In an interview at the Office of the Prime Minister, NEMA director Captain Stephen Russell said the organization’s main focus was to get supplies and resources to the affected islands over the next couple of weeks.
He said NEMA must also ensure essential services are returned, though he could not provide timelines.
Russell was asked to respond to criticisms of NEMA, particularly regarding the communication challenges the prime minister alluded to during a nationally televised Press conference last Thursday.
“That is beyond me to a certain extent,” Russell said.
“Like I said, we have national infrastructure where the government would have invested $68 million [and] we had some challenges with it. So, the experts from BTC [Bahamas Telecommunications Company] and those, the providers of that infrastructure, they have to examine and analyse that whole process because we were relying on that. That is failing.
“And similarly, you have a massive electrical failure, so the two of them combined really heightened our challenges.”
NEMA was also heavily criticized for some shelters, including those in Acklins, not being open as the storm unleashed 140 mile per hour winds.
Russell said in due time officials will have to sit with the island administrator to find out what happened.
“He himself had a little challenge because he was trapped in certain areas.

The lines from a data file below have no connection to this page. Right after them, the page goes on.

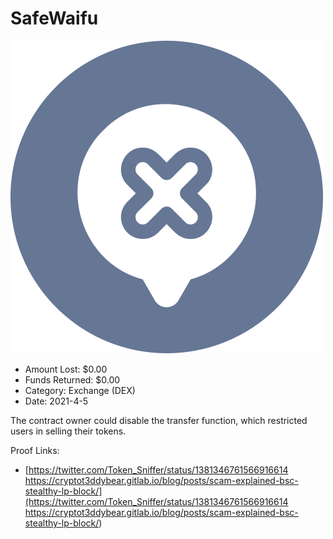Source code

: # SafeWaifu
![SafeWaifu](/rektimages/SafeWaifu.png)
- Amount Lost: $0.00
- Funds Returned: $0.00
- Category: Exchange (DEX)
- Date: 2021-4-5

The contract owner could disable the transfer function, which restricted users in selling their tokens.


Proof Links:
- [https://twitter.com/Token_Sniffer/status/1381346761566916614 https://cryptot3ddybear.gitlab.io/blog/posts/scam-explained-bsc-stealthy-lp-block/](https://twitter.com/Token_Sniffer/status/1381346761566916614 https://cryptot3ddybear.gitlab.io/blog/posts/scam-explained-bsc-stealthy-lp-block/)


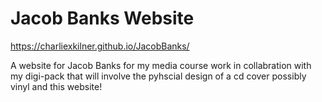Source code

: # Jacob Banks Website

https://charliexkilner.github.io/JacobBanks/

A website for Jacob Banks for my media course work in collabration with my digi-pack that will involve the pyhscial design of a cd cover possibly vinyl and this website!
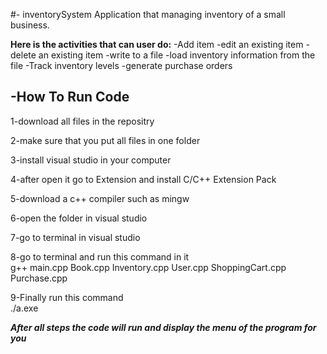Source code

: #- inventorySystem
Application that managing inventory of a small business.



**Here is the activities that can user do:**
-Add item
-edit an existing item
-delete an existing item
-write to a file
-load inventory information from the file
-Track inventory levels
-generate purchase orders

## -How To Run Code  
    
   1-download all files in the repositry   
   
   2-make sure that you put all files in one folder  
   
   3-install visual studio in your computer     
   
   4-after open it go to Extension and install C/C++ Extension Pack   
   
   5-download a c++ compiler such as mingw   
   
   6-open the folder in visual studio  
   
   7-go to terminal in visual studio  
   
   8-go to terminal and run this command in it    
      g++ main.cpp Book.cpp Inventory.cpp User.cpp ShoppingCart.cpp Purchase.cpp     
      
   9-Finally run this command   
        ./a.exe
        
***After all steps the code will run and display the menu of the program for you***





 
 

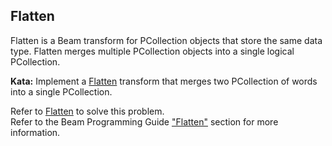 <!--
  ~  Licensed to the Apache Software Foundation (ASF) under one
  ~  or more contributor license agreements.  See the NOTICE file
  ~  distributed with this work for additional information
  ~  regarding copyright ownership.  The ASF licenses this file
  ~  to you under the Apache License, Version 2.0 (the
  ~  "License"); you may not use this file except in compliance
  ~  with the License.  You may obtain a copy of the License at
  ~
  ~      http://www.apache.org/licenses/LICENSE-2.0
  ~
  ~  Unless required by applicable law or agreed to in writing, software
  ~  distributed under the License is distributed on an "AS IS" BASIS,
  ~  WITHOUT WARRANTIES OR CONDITIONS OF ANY KIND, either express or implied.
  ~  See the License for the specific language governing permissions and
  ~  limitations under the License.
  -->

Flatten
-------

Flatten is a Beam transform for PCollection objects that store the same data type. Flatten merges
multiple PCollection objects into a single logical PCollection.

**Kata:** Implement a
[Flatten](https://beam.apache.org/releases/javadoc/current/org/apache/beam/sdk/transforms/Flatten.html)
transform that merges two PCollection of words into a single PCollection.

<div class="hint">
  Refer to
  <a href="https://beam.apache.org/releases/javadoc/current/org/apache/beam/sdk/transforms/Flatten.html">
    Flatten</a> to solve this problem.
</div>

<div class="hint">
  Refer to the Beam Programming Guide
  <a href="https://beam.apache.org/documentation/programming-guide/#flatten">
    "Flatten"</a> section for more information.
</div>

Therefore, he could not make contact with his disaster committee to make sure some things happened,” he said.
“And people have their own personal challenges in the midst of these disasters.”
Russell pointed out that earlier this year administrators and chief counselors were flown to New Providence for a conference on disaster preparedness.
“You can train people, but if you cannot bring them all together as a leader on the ground, or if there is disjointedness in terms of the collaborative efforts in trying to build, you have total system breakdown.”
The government has also been accused of not demonstrating a sense of urgency with the relief efforts.
In response, Gray pointed out that the government began travelling to the south-eastern islands on Saturday, the day after the storm passed.
“I don’t know what the people want,” he said.
“People who have an agenda will find reason to criticize everything except themselves. I believe the government dispatched ministers of the government to every island at the same time, and I believe that was the best response we could have given.
“What I do know though, the Met Office and NEMA might have been able to do a little better with advisories of this hurricane. But even they were seemingly caught off guard because this hurricane was formed right in our backyard.”
Gray said storm victims told him that had they had more advance warning and time to prepare the might have fared better.